According to local media, one of the institute’s top researchers, Bo-mi Lee, argued in a recent paper that, based on global experiences, the risks and potential losses associated with spot Bitcoin and Ether ETFs outweigh their benefits.
Lee’s paper suggested that introducing spot crypto ETFs in South Korea could threaten financial stability. It warns that approval of these ETFs, coupled with rising digital asset prices, might lead to a significant influx of capital into the crypto market. This could result in inefficient resource allocation and exacerbate liquidity issues in financial markets. Additionally, companies’ financial health might suffer during crypto price declines.
Lee emphasizes the need for more comprehensive research into the potential impacts of spot crypto ETFs, arguing that the current understanding is insufficient to justify their introduction. The researcher points out digital assets’ high volatility and uncertain value, suggesting that incorporating them into institutional systems could mislead market participants into viewing them as “proven assets.”
Lee’s paper concludes by calling for stringent regulatory measures and sufficient safeguards to protect investors, given the growing size and complexity of virtual assets. Lee stresses that without well-prepared regulatory measures, the risks associated with virtual asset-based ETFs could escalate, potentially impacting investors and the broader financial market.
This caution comes as South Korea’s financial regulator tightens rules on crypto assets. Starting July 19, registered crypto exchanges must evaluate the tokens listed on their platforms, potentially leading to delistings among over 600 crypto assets under review.
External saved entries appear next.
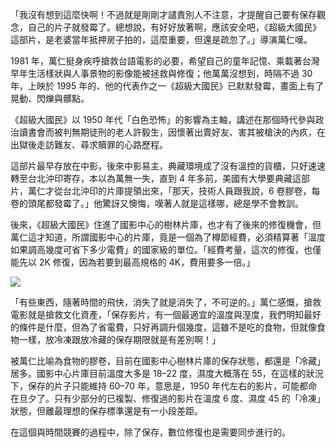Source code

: 「我沒有想到這麼快啊！不過就是剛剛才譴責別人不注意，才提醒自己要有保存觀念，自己的片子就發霉了。總想說，有好好放著啊，應該安全吧，《超級大國民》這部片，是老婆當年抵押房子拍的，這麼重要，但還是疏忽了。」導演萬仁嘆。

1981 年，萬仁挺身疾呼搶救台語電影的必要，希望自己的童年記憶、乘載著台灣早年生活樣狀與人事景物的影像能被拯救與修復；他萬萬沒想到，時隔不過 30 年，上映於 1995 年的、他的代表作之一《超級大國民》已默默發霉，畫面上有了晃動、閃爍與髒點。

《超級大國民》以 1950 年代「白色恐怖」的影響為主軸，講述在那個時代參與政治讀書會而被判無期徒刑的老人許毅生，因懷著出賣好友、害其被槍決的內疚，在出獄後走訪難友、尋求贖罪的心路歷程。

這部片最早存放在中影，後來中影易主，典藏環境成了沒有溫控的貨櫃，只好速速轉至台北沖印寄存，本以為萬無一失，直到 4 年多前，美國有大學要典藏這部片，萬仁才從台北沖印的片庫提領出來，「那天，技術人員跟我說，6 卷膠卷，每卷的頭尾都發霉了。」他驚訝又懊悔，嘆著人就是這樣哪，總是學不會教訓。

後來，《超級大國民》住進了國影中心的樹林片庫，也才有了後來的修復機會，但萬仁這才知道，所謂國影中心的片庫，竟是一個為了樽節經費，必須精算著「溫度如果調高幾度可省下多少電費」的國家級的單位。「經費考量，這次的修復，也僅能先以 2K 修復，因為若要到最高規格的 4K，費用要多一倍。」

<img src="images/director.jpg" class="img-responsive">

「有些東西，隨著時間的飛快，消失了就是消失了，不可逆的。」萬仁感慨，搶救電影就是搶救文化資產，「保存影片，有一個最適宜的溫度與溼度，我們明知最好的條件是什麼，但為了省電費，只好再調升個幾度，這雖不是吃的食物，但就像食物一樣，放冷凍跟放冷藏的保存期限就是有差別啊！」

被萬仁比喻為食物的膠卷，目前在國影中心樹林片庫的保存狀態，都還是「冷藏」居多。國影中心片庫目前溫度大多是 18–22 度，濕度大概落在 55，在這樣的狀況下，保存的片子只能維持 60–70 年，意思是，1950 年代左右的影片，可能都命在旦夕了。只有少部分的已複製、修復過的影片在溫度 6 度、濕度 45 的「冷凍」狀態，但離最理想的保存標準還是有一小段差距。

在這個與時間競賽的過程中，除了保存，數位修復也是需要同步進行的。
Meanwhile, the regulators are also facing increasing pressure to approve crypto ETFs following the U.S. Securities and Exchange Commission’s (SEC) approval of Bitcoin and Ethereum ETFs. Some experts have even predicted that the U.S. SEC’s decision might prompt the Financial Services Commission (FSC) to reconsider its initial reluctance.
The ruling People Power Party (PPP) has also expressed interest in exploring the legalization of spot Bitcoin ETFs and establishing a “Digital Asset Promotion Committee” for sector regulation.